Reproduce every entry exactly, without alteration.
Data for analysis START
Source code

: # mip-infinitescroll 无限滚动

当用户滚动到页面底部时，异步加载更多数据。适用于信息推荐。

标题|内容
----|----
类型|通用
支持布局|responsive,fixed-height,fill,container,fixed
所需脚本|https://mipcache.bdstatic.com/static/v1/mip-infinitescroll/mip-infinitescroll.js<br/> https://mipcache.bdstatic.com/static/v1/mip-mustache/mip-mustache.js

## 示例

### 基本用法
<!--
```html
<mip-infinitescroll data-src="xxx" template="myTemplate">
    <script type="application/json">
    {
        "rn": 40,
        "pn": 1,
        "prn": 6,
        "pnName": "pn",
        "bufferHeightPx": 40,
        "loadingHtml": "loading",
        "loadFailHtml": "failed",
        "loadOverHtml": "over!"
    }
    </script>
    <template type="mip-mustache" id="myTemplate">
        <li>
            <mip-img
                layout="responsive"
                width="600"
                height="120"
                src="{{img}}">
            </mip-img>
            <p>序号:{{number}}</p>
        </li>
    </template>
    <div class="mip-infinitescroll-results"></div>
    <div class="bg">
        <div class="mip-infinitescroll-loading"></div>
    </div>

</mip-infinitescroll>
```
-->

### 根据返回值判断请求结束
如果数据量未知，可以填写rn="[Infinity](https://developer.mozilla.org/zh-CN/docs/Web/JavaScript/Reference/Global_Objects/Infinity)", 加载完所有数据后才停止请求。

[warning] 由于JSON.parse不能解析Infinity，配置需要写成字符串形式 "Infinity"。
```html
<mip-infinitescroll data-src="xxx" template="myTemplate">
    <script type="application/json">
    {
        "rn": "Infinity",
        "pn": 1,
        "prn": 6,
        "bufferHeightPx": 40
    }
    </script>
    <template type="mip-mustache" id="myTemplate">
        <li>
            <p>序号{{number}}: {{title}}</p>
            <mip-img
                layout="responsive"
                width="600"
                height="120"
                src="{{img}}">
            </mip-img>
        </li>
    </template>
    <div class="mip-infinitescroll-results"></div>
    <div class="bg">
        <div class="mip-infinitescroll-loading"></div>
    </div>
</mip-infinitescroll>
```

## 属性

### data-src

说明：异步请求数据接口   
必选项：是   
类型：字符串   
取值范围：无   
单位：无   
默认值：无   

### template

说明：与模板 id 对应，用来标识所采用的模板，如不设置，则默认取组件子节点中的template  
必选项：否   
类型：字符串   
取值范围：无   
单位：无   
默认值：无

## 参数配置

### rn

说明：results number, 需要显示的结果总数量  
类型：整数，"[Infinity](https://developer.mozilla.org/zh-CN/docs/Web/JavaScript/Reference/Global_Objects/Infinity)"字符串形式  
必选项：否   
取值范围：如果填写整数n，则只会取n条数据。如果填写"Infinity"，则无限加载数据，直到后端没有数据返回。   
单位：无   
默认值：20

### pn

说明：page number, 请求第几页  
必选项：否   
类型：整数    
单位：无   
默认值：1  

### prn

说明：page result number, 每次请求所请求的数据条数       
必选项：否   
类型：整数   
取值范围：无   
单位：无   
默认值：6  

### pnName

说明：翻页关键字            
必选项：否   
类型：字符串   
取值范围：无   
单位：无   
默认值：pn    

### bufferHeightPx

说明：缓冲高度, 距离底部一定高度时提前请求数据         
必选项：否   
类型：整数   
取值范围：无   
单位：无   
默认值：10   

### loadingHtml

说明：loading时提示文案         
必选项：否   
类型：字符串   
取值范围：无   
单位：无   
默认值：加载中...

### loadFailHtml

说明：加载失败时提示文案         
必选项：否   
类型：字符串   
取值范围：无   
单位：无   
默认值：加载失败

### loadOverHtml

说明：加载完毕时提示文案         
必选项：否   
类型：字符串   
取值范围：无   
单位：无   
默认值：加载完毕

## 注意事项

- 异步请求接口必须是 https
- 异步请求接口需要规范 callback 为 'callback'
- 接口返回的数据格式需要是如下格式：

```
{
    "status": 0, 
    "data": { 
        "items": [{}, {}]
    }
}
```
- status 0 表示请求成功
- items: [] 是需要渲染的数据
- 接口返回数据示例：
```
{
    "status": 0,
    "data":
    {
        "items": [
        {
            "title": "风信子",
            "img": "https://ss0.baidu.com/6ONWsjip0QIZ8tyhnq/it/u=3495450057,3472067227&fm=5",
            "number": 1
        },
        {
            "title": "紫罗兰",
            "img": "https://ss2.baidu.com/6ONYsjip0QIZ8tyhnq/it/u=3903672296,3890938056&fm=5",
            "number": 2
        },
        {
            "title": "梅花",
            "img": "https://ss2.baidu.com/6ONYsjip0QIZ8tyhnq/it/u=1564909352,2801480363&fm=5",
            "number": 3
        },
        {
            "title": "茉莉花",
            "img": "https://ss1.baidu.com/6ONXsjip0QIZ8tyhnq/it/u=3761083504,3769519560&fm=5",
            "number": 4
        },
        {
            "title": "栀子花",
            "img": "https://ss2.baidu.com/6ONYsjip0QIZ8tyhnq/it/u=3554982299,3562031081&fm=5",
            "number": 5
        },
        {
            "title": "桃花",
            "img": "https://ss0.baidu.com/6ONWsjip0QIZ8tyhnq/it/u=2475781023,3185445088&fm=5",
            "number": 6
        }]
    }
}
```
Data for analysis END
Task output
Source code

: # mip-infinitescroll 无限滚动

当用户滚动到页面底部时，异步加载更多数据。适用于信息推荐。

标题|内容
----|----
类型|通用
支持布局|responsive,fixed-height,fill,container,fixed
所需脚本|https://mipcache.bdstatic.com/static/v1/mip-infinitescroll/mip-infinitescroll.js<br/> https://mipcache.bdstatic.com/static/v1/mip-mustache/mip-mustache.js

## 示例

### 基本用法
<!--
```html
<mip-infinitescroll data-src="xxx" template="myTemplate">
    <script type="application/json">
    {
        "rn": 40,
        "pn": 1,
        "prn": 6,
        "pnName": "pn",
        "bufferHeightPx": 40,
        "loadingHtml": "loading",
        "loadFailHtml": "failed",
        "loadOverHtml": "over!"
    }
    </script>
    <template type="mip-mustache" id="myTemplate">
        <li>
            <mip-img
                layout="responsive"
                width="600"
                height="120"
                src="{{img}}">
            </mip-img>
            <p>序号:{{number}}</p>
        </li>
    </template>
    <div class="mip-infinitescroll-results"></div>
    <div class="bg">
        <div class="mip-infinitescroll-loading"></div>
    </div>

</mip-infinitescroll>
```
-->

### 根据返回值判断请求结束
如果数据量未知，可以填写rn="[Infinity](https://developer.mozilla.org/zh-CN/docs/Web/JavaScript/Reference/Global_Objects/Infinity)", 加载完所有数据后才停止请求。

[warning] 由于JSON.parse不能解析Infinity，配置需要写成字符串形式 "Infinity"。
```html
<mip-infinitescroll data-src="xxx" template="myTemplate">
    <script type="application/json">
    {
        "rn": "Infinity",
        "pn": 1,
        "prn": 6,
        "bufferHeightPx": 40
    }
    </script>
    <template type="mip-mustache" id="myTemplate">
        <li>
            <p>序号{{number}}: {{title}}</p>
            <mip-img
                layout="responsive"
                width="600"
                height="120"
                src="{{img}}">
            </mip-img>
        </li>
    </template>
    <div class="mip-infinitescroll-results"></div>
    <div class="bg">
        <div class="mip-infinitescroll-loading"></div>
    </div>
</mip-infinitescroll>
```

## 属性

### data-src

说明：异步请求数据接口   
必选项：是   
类型：字符串   
取值范围：无   
单位：无   
默认值：无   

### template

说明：与模板 id 对应，用来标识所采用的模板，如不设置，则默认取组件子节点中的template  
必选项：否   
类型：字符串   
取值范围：无   
单位：无   
默认值：无

## 参数配置

### rn

说明：results number, 需要显示的结果总数量  
类型：整数，"[Infinity](https://developer.mozilla.org/zh-CN/docs/Web/JavaScript/Reference/Global_Objects/Infinity)"字符串形式  
必选项：否   
取值范围：如果填写整数n，则只会取n条数据。如果填写"Infinity"，则无限加载数据，直到后端没有数据返回。   
单位：无   
默认值：20

### pn

说明：page number, 请求第几页  
必选项：否   
类型：整数    
单位：无   
默认值：1  

### prn

说明：page result number, 每次请求所请求的数据条数       
必选项：否   
类型：整数   
取值范围：无   
单位：无   
默认值：6  

### pnName

说明：翻页关键字            
必选项：否   
类型：字符串   
取值范围：无   
单位：无   
默认值：pn    

### bufferHeightPx

说明：缓冲高度, 距离底部一定高度时提前请求数据         
必选项：否   
类型：整数   
取值范围：无   
单位：无   
默认值：10   

### loadingHtml

说明：loading时提示文案         
必选项：否   
类型：字符串   
取值范围：无   
单位：无   
默认值：加载中...

### loadFailHtml

说明：加载失败时提示文案         
必选项：否   
类型：字符串   
取值范围：无   
单位：无   
默认值：加载失败

### loadOverHtml

说明：加载完毕时提示文案         
必选项：否   
类型：字符串   
取值范围：无   
单位：无   
默认值：加载完毕

## 注意事项

- 异步请求接口必须是 https
- 异步请求接口需要规范 callback 为 'callback'
- 接口返回的数据格式需要是如下格式：

```
{
    "status": 0, 
    "data": { 
        "items": [{}, {}]
    }
}
```
- status 0 表示请求成功
- items: [] 是需要渲染的数据
- 接口返回数据示例：
```
{
    "status": 0,
    "data":
    {
        "items": [
        {
            "title": "风信子",
            "img": "https://ss0.baidu.com/6ONWsjip0QIZ8tyhnq/it/u=3495450057,3472067227&fm=5",
            "number": 1
        },
        {
            "title": "紫罗兰",
            "img": "https://ss2.baidu.com/6ONYsjip0QIZ8tyhnq/it/u=3903672296,3890938056&fm=5",
            "number": 2
        },
        {
            "title": "梅花",
            "img": "https://ss2.baidu.com/6ONYsjip0QIZ8tyhnq/it/u=1564909352,2801480363&fm=5",
            "number": 3
        },
        {
            "title": "茉莉花",
            "img": "https://ss1.baidu.com/6ONXsjip0QIZ8tyhnq/it/u=3761083504,3769519560&fm=5",
            "number": 4
        },
        {
            "title": "栀子花",
            "img": "https://ss2.baidu.com/6ONYsjip0QIZ8tyhnq/it/u=3554982299,3562031081&fm=5",
            "number": 5
        },
        {
            "title": "桃花",
            "img": "https://ss0.baidu.com/6ONWsjip0QIZ8tyhnq/it/u=2475781023,3185445088&fm=5",
            "number": 6
        }]
    }
}
```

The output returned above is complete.